_WHAT TO PRODUCE_
Go line by line through the entries below and count those containing the string "ExperienceEvent"; give only the count.

START INPUT DATA

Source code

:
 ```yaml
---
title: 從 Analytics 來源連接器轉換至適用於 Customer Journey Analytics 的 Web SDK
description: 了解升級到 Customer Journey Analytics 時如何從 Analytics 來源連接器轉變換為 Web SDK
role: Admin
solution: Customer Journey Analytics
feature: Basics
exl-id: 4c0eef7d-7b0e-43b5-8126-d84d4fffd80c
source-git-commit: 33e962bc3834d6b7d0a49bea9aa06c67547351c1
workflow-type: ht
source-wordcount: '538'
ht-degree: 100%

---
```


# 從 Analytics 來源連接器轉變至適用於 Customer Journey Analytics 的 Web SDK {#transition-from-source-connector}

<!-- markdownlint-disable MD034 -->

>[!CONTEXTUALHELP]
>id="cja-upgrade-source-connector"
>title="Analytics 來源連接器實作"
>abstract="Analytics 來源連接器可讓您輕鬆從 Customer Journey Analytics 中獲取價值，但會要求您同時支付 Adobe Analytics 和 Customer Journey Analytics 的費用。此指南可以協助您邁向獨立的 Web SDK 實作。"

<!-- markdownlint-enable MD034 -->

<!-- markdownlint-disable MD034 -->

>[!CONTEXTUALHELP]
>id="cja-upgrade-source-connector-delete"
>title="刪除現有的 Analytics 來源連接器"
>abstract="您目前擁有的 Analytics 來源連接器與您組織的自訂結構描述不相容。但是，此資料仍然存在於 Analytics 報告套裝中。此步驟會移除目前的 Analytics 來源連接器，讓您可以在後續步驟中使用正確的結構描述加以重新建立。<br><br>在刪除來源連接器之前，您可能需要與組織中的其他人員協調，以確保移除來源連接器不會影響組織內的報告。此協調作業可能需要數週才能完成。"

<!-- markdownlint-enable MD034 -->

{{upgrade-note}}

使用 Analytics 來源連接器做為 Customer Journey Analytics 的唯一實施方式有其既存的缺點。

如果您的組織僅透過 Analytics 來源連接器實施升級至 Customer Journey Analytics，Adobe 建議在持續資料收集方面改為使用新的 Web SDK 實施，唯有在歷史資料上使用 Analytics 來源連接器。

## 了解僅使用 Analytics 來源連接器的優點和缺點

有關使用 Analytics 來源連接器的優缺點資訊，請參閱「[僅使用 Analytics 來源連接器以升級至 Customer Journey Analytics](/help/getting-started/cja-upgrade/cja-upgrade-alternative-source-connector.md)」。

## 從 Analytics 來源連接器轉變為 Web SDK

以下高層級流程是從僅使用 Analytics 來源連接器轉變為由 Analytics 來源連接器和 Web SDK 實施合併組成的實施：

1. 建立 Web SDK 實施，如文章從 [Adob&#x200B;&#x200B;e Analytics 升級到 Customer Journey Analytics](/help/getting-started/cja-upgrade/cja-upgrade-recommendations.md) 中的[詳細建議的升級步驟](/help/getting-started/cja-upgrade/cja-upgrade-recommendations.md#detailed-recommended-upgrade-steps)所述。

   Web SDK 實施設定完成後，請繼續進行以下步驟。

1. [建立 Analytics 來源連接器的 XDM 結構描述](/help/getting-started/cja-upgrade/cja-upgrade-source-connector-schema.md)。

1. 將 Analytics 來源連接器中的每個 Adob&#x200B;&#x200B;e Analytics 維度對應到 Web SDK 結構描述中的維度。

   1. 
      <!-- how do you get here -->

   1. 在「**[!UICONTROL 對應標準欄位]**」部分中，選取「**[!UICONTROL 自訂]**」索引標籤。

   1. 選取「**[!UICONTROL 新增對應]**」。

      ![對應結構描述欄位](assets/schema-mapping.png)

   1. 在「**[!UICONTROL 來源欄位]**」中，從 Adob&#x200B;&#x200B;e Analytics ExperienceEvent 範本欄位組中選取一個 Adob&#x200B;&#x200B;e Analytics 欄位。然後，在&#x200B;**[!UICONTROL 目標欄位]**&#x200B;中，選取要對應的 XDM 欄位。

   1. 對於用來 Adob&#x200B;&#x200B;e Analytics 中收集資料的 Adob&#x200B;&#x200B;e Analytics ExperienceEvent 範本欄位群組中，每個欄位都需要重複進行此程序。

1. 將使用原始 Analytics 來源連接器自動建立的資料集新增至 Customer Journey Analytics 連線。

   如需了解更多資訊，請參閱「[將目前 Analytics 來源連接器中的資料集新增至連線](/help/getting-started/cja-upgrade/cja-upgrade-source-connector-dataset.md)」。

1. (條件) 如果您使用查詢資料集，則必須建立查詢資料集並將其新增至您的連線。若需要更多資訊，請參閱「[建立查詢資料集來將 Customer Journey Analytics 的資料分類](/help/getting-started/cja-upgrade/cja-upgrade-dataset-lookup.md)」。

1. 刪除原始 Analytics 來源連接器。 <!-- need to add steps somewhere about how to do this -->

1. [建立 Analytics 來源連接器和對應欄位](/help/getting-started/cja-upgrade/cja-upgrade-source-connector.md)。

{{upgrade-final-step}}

END INPUT DATA

_SOLUTION BELOW_
2